= Beginning of Section =

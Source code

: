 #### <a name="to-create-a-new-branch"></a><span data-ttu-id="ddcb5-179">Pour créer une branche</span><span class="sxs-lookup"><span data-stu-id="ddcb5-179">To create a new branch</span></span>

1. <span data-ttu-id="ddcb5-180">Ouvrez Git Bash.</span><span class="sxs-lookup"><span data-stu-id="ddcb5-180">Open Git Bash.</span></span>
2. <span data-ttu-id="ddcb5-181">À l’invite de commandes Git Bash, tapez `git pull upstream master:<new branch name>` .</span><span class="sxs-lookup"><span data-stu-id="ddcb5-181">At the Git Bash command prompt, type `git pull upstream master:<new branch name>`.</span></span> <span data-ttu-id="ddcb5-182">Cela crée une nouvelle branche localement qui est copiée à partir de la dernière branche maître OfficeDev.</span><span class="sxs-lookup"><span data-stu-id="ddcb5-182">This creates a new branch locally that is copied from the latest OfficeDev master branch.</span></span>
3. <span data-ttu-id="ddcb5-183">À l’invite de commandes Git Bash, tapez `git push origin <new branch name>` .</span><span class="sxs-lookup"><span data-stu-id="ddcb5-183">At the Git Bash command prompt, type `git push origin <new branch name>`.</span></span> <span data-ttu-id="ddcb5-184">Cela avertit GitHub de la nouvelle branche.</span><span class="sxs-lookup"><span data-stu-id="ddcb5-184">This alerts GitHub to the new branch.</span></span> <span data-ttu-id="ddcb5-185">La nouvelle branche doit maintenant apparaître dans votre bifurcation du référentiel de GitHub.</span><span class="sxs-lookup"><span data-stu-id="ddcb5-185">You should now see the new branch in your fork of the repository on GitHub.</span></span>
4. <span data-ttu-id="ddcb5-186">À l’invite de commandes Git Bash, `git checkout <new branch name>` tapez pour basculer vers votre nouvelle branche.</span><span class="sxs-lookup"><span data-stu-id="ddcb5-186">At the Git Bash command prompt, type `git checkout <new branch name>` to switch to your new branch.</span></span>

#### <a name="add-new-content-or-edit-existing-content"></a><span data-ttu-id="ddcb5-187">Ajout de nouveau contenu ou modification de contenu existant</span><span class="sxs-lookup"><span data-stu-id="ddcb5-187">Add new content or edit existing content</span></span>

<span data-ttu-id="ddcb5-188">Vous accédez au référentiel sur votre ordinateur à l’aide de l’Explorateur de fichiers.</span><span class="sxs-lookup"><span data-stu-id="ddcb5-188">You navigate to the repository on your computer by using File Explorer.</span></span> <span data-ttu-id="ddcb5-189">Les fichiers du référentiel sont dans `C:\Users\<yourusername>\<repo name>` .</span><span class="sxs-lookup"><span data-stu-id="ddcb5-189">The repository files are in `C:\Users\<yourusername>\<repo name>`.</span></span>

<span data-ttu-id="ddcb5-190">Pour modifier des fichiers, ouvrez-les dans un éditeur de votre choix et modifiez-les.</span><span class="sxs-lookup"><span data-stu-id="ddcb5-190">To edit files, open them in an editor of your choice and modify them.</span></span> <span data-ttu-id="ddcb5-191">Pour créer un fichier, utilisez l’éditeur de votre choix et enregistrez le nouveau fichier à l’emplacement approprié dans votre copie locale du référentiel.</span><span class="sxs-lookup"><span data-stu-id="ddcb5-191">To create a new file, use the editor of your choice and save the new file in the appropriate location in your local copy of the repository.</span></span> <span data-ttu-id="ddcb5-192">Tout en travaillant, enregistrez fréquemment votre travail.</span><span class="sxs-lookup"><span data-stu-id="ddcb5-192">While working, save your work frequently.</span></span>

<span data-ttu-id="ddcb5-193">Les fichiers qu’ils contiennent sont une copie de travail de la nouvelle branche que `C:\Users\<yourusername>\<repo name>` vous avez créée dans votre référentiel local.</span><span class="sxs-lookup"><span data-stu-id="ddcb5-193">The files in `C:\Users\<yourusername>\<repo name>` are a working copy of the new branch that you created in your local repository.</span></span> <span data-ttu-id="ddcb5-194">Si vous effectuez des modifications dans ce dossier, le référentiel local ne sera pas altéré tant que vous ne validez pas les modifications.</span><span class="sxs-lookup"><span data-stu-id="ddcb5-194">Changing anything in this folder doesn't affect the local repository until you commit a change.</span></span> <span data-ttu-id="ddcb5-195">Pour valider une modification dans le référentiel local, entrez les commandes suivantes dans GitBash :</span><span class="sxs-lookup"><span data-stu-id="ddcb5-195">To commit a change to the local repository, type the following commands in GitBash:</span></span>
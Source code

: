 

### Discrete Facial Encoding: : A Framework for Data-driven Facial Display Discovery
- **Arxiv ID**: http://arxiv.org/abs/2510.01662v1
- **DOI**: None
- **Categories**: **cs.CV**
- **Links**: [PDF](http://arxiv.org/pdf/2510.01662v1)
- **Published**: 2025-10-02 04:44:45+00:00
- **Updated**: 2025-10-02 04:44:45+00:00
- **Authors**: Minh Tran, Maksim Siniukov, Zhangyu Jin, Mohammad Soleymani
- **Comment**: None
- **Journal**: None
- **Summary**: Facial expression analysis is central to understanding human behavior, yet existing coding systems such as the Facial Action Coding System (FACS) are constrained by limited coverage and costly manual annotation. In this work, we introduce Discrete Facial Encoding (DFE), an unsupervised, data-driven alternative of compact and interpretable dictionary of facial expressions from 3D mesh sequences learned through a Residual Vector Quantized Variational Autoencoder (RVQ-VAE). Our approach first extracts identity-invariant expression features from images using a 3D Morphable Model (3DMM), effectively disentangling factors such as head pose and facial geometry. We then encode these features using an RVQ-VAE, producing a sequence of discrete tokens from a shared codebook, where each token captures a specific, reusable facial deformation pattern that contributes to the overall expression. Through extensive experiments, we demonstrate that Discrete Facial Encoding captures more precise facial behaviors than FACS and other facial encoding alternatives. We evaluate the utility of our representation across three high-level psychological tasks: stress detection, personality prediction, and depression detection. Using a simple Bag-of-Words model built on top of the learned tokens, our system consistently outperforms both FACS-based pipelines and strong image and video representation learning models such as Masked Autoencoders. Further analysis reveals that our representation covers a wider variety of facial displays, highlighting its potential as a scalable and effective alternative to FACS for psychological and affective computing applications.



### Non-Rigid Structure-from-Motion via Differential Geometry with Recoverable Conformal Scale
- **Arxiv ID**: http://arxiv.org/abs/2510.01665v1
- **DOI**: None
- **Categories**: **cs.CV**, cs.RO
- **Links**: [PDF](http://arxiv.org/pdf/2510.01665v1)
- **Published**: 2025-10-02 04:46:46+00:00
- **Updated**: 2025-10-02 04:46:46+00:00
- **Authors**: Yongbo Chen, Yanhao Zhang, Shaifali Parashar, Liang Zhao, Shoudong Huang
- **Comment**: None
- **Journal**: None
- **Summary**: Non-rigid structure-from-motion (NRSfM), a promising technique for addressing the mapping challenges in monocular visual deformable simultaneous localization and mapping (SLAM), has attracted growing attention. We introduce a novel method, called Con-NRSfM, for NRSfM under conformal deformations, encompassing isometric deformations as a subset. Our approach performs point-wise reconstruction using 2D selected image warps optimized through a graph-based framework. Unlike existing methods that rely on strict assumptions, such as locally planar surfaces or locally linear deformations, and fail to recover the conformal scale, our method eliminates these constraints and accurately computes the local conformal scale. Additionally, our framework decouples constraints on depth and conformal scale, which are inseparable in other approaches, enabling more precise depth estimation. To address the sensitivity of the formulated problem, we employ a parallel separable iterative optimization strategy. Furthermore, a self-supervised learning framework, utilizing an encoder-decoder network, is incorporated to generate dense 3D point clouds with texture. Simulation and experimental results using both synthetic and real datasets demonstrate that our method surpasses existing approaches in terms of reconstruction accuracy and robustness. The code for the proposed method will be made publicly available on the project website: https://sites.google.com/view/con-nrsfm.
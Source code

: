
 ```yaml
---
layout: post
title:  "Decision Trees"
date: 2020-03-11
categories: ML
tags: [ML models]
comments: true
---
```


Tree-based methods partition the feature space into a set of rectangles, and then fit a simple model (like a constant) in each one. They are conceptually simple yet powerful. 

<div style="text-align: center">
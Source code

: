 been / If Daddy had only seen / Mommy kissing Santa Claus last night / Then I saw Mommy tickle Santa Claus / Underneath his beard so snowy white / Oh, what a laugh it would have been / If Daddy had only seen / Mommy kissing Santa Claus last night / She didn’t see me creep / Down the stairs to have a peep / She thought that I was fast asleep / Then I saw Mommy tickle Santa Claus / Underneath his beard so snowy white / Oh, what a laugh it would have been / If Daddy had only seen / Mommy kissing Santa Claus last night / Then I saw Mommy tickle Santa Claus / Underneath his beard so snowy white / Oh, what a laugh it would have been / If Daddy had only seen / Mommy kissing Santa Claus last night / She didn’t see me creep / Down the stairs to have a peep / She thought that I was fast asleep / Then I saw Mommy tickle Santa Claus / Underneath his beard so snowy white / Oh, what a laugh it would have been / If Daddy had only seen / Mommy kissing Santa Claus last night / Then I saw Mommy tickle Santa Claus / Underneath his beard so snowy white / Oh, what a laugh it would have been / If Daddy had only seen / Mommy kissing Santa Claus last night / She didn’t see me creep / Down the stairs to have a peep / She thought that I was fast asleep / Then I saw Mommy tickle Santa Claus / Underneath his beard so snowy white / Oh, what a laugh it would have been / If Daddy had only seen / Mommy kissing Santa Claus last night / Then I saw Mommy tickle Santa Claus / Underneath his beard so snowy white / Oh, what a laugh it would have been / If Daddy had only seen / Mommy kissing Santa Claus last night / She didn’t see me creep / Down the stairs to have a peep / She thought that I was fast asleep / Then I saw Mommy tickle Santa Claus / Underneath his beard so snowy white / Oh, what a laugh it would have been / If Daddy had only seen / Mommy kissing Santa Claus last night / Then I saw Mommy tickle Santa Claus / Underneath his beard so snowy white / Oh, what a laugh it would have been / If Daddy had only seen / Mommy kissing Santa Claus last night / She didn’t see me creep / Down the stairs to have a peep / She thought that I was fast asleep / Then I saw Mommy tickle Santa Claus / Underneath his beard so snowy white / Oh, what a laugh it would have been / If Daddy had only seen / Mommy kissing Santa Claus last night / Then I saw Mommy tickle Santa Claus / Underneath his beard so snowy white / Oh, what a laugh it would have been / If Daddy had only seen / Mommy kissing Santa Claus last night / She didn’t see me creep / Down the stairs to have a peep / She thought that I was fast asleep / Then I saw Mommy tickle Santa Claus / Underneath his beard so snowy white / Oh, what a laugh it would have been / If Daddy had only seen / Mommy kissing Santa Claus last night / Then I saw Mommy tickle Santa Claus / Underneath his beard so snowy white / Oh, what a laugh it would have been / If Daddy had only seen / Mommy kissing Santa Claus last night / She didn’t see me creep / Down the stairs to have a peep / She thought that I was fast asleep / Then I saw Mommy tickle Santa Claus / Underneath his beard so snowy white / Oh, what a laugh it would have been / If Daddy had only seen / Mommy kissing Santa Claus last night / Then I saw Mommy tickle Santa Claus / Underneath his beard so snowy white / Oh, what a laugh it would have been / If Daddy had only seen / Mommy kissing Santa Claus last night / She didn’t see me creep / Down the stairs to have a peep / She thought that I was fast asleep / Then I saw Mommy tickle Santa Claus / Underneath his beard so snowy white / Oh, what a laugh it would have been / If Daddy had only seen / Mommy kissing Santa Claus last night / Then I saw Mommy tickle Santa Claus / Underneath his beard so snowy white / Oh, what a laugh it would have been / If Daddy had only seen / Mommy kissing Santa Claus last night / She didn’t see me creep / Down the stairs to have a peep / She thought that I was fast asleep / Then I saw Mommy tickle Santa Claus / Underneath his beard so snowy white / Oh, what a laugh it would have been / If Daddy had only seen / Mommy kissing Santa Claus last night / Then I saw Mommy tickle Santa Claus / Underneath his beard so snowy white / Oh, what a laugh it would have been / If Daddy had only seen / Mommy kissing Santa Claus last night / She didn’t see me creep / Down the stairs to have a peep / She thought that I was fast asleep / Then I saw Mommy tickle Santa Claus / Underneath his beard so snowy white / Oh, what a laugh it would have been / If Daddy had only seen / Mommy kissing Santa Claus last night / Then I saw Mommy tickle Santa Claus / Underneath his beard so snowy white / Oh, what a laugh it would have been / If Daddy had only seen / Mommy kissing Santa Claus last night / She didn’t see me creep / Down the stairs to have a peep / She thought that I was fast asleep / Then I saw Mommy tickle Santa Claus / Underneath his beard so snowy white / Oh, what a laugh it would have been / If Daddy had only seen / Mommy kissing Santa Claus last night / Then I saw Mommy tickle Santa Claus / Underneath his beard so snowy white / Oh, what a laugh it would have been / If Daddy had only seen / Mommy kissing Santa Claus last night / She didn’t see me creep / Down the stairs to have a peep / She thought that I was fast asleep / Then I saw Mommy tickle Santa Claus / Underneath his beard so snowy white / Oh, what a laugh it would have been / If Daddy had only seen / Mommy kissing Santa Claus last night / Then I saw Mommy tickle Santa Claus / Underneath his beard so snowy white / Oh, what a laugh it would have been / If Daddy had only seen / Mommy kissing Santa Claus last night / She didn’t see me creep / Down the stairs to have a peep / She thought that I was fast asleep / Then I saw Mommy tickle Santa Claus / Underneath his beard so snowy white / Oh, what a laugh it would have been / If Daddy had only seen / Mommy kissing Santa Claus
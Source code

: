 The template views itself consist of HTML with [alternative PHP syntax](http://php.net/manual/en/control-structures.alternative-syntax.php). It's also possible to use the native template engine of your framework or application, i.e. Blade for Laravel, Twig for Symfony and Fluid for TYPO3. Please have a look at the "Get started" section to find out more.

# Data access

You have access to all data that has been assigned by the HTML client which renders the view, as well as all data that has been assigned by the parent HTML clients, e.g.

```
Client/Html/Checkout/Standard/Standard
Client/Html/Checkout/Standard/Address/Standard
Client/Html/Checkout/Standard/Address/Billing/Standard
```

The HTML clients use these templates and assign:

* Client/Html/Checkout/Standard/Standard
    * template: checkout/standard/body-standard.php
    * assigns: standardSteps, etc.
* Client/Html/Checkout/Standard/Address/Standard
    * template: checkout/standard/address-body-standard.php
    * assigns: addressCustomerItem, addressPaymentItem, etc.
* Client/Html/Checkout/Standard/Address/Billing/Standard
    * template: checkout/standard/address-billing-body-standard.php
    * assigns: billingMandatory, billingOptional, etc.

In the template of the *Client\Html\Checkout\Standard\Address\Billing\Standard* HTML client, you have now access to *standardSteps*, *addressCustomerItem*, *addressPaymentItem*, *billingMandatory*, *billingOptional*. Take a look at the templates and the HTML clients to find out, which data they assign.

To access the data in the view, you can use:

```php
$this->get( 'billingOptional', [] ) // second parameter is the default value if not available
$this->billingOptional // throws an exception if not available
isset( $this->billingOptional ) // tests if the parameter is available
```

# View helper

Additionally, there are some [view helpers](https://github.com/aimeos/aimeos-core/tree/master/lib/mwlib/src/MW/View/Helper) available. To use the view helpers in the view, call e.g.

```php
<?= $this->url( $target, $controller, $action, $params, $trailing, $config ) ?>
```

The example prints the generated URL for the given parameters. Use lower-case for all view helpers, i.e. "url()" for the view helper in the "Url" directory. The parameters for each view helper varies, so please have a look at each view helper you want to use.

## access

= End of Section =

Your answer must be a single number: the count of lines in the records above that contain "assigns".

**WRITTEN SOLUTION:** 3